Bei dem Projekt nutzen die Ärzte die Software ViViAN (Virtuelle Vernetzung im Arztnetz), die eine sichere Datenübertragung von einem Arzt-Computer auf den eines anderen Kollegen ermöglicht - unabhängig vom Praxis-IT-System der Ärzte. Nach Angaben von Medi ist die Software vom Unabhängigen Landeszentrum für Datenschutz Schleswig-Holstein (ULD) zertifiziert worden.

Seit Oktober vergangenen Jahres arbeiten die vernetzten Arztpraxen zudem mit einem Medikationsplan, den der Software-Hersteller MicroNova gemeinsam mit den Netzärzten entwickelt hat. Sobald ein Patient seine Einverständniserklärung unterzeichnet hat, können Verordnungsdaten sicher zwischen den behandelnden Ärzten ausgetauscht werden, berichtet Medi. Der daraus entstehende Medikationsplan sei immer aktuell und zeige auch Unverträglichkeiten an.

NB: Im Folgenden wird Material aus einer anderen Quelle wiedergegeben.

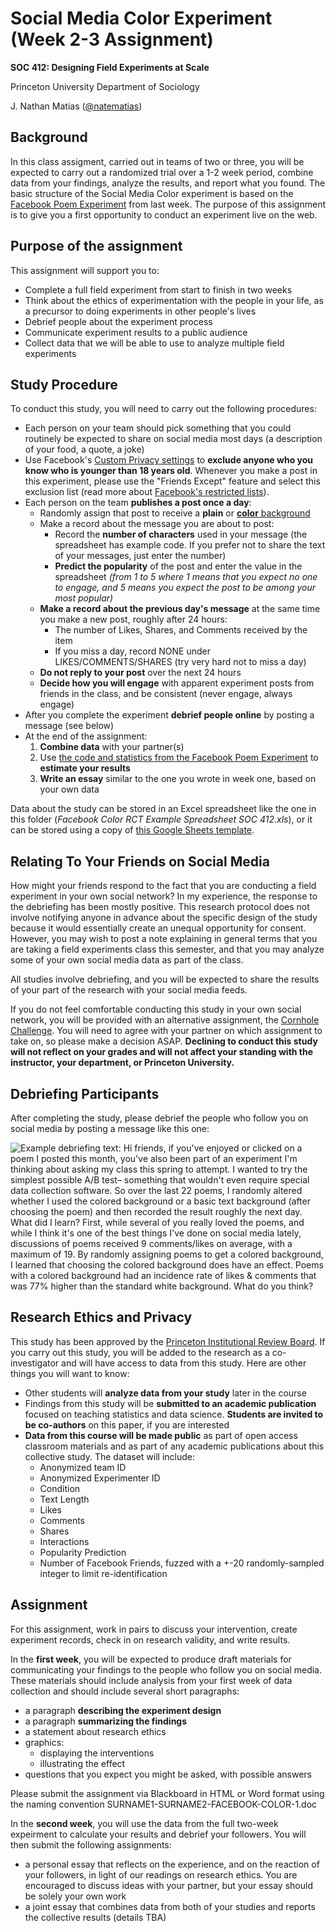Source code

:# Social Media Color Experiment (Week 2-3 Assignment)

**SOC 412: Designing Field Experiments at Scale**

Princeton University Department of Sociology

J. Nathan Matias ([@natematias](https://twitter.com/natematias))

## Background

In this class assigment, carried out in teams of two or three, you will be expected to carry out a randomized trial over a 1-2 week period, combine data from your findings, analyze the results, and report what you found. The basic structure of the Social Media Color experiment is based on the [Facebook Poem Experiment](https://github.com/natematias/SOC412/blob/master/1-facebook-poem/README.md) from last week. The purpose of this assignment is to give you a first opportunity to conduct an experiment live on the web.

## Purpose of the assignment
This assignment will support you to:

* Complete a full field experiment from start to finish in two weeks
* Think about the ethics of experimentation with the people in your life, as a precursor to doing experiments in other people's lives
* Debrief people about the experiment process
* Communicate experiment results to a public audience
* Collect data that we will be able to use to analyze multiple field experiments

## Study Procedure
To conduct this study, you will need to carry out the following procedures:

* Each person on your team should pick something that you could routinely be expected to share on social media most days (a description of your food, a quote, a joke)
* Use Facebook's [Custom Privacy settings](https://www.facebook.com/help/459934584025324) to **exclude anyone who you know who is younger than 18 years old**. Whenever you make a post in this experiment, please use the "Friends Except" feature and select this exclusion list (read more about [Facebook's restricted lists](https://www.facebook.com/help/200538509990389?helpref=faq_content)).
* Each person on the team **publishes a post once a day**:
  * Randomly assign that post to receive a **plain** or [**color** background](https://techcrunch.com/2016/12/19/facebook-status-background-color/)
  * Make a record about the message you are about to post:
    * Record the **number of characters** used in your message (the spreadsheet has example code. If you prefer not to share the text of your messages, just enter the number)
    * **Predict the popularity** of the post and enter the value in the spreadsheet *(from 1 to 5 where 1 means that you expect no one to engage, and 5 means you expect the post to be among your most popular)*
  * **Make a record about the previous day's message** at the same time you make a new post, roughly after 24 hours:
    * The number of Likes, Shares, and Comments received by the item
    * If you miss a day, record NONE under LIKES/COMMENTS/SHARES (try very hard not to miss a day)
  * **Do not reply to your post** over the next 24 hours
  * **Decide how you will engage** with apparent experiment posts from friends in the class, and be consistent (never engage, always engage) 
* After you complete the experiment **debrief people online** by posting a message (see below)
* At the end of the assignment:
  1. **Combine data** with your partner(s)
  2. Use [the code and statistics from the Facebook Poem Experiment](https://github.com/natematias/SOC412/tree/master/1-facebook-poem) to **estimate your results**
  3. **Write an essay** similar to the one you wrote in week one, based on your own data

Data about the study can be stored in an Excel spreadsheet like the one in this folder (*Facebook Color RCT Example Spreadsheet SOC 412.xls*), or it can be stored using a copy of [this Google Sheets template](https://docs.google.com/spreadsheets/d/1Z6j_AURC_VluabPciCSp0Mv0HCtmLqZUt6eXemO27dw/edit?usp=sharing).


## Relating To Your Friends on Social Media
How might your friends respond to the fact that you are conducting a field experiment in your own social network? In my experience, the response to the debriefing has been mostly positive. This research protocol does not involve notifying anyone in advance about the specific design of the study because it would essentially create an unequal opportunity for consent. However, you may wish to post a note explaining in general terms that you are taking a field experiments class this semester, and that you may analyze some of your own social media data as part of the class. 

All studies involve debriefing, and you will be expected to share the results of your part of the research with your social media feeds.

If you do not feel comfortable conducting this study in your own social network, you will be provided with an alternative assignment, the [Cornhole Challenge](https://github.com/natematias/SOC412/tree/master/2-cornhole-challenge). You will need to agree with your partner on which assignment to take on, so please make a decision ASAP. **Declining to conduct this study will not reflect on your grades and will not affect your standing with the instructor, your department, or Princeton University.**

## Debriefing Participants
After completing the study, please debrief the people who follow you on social media by posting a message like this one:

![Example debriefing text: Hi friends, if you've enjoyed or clicked on a poem I posted this month, you've also been part of an experiment I'm thinking about asking my class this spring to attempt. I wanted to try the simplest possible A/B test– something that wouldn't even require special data collection software. So over the last 22 poems, I randomly altered whether I used the colored background or a basic text background (after choosing the poem) and then recorded the result roughly the next day. What did I learn? First, while several of you *really* loved the poems, and while I think it's one of the best things I've done on social media lately, discussions of poems received 9 comments/likes on average, with a maximum of 19. By randomly assigning poems to get a colored background, I learned that choosing the colored background *does* have an effect. Poems with a colored background had an incidence rate of likes & comments that was 77% higher than the standard white background. What do you think?](jnm-example-debriefing.png)

## Research Ethics and Privacy
This study has been approved by the [Princeton Institutional Review Board](https://www.princeton.edu/ria/human-research-protection/). If you carry out this study, you will be added to the research as a co-investigator and will have access to data from this study. Here are other things you will want to know:

* Other students will **analyze data from your study** later in the course
* Findings from this study will be **submitted to an academic publication** focused on teaching statistics and data science. **Students are invited to be co-authors** on this paper, if you are interested
* **Data from this course will be made public** as part of open access classroom materials and as part of any academic publications about this collective study. The dataset will include:
  * Anonymized team ID
  * Anonymized Experimenter ID
  * Condition
  * Text Length
  * Likes
  * Comments
  * Shares
  * Interactions
  * Popularity Prediction
  * Number of Facebook Friends, fuzzed with a +-20 randomly-sampled integer to limit re-identification

## Assignment
For this assignment, work in pairs to discuss your intervention, create experiment records, check in on research validity, and write results. 

In the **first week**, you will be expected to produce draft materials for communicating your findings to the people who follow you on social media. These materials should include analysis from your first week of data collection and should include several short paragraphs:
* a paragraph **describing the experiment design**
* a paragraph **summarizing the findings**
* a statement about research ethics
* graphics:
  * displaying the interventions
  * illustrating the effect
* questions that you expect you might be asked, with possible answers

Please submit the assignment via Blackboard in HTML or Word format using the naming convention SURNAME1-SURNAME2-FACEBOOK-COLOR-1.doc

In the **second week**, you will use the data from the full two-week expeirment to calculate your results and debrief your followers. You will then submit the following assignments:
* a personal essay that reflects on the experience, and on the reaction of your followers, in light of our readings on research ethics. You are encouraged to discuss ideas with your partner, but your essay should be solely your own work
* a joint essay that combines data from both of your studies and reports the collective results (details TBA)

Ärzten im Netz werden Diagnosen, Verordnungen, Labordaten oder Informationen über Allergien künftig als elektronischer Arztbrief übermittelt, erläutert Dr. Werner Baumgärtner, Vorstandschef von Medi Baden-Württemberg. So könne der teilnehmende Arzt diese Daten als Fremdbefunde mit einem Klick in seiner Software ablegen. Vernetzte Praxen, resümiert Baumgärtner, verbesserten die Zusammenarbeit von Haus- und Fachärzten "und sind attraktiver für den ärztlichen Nachwuchs." (fst)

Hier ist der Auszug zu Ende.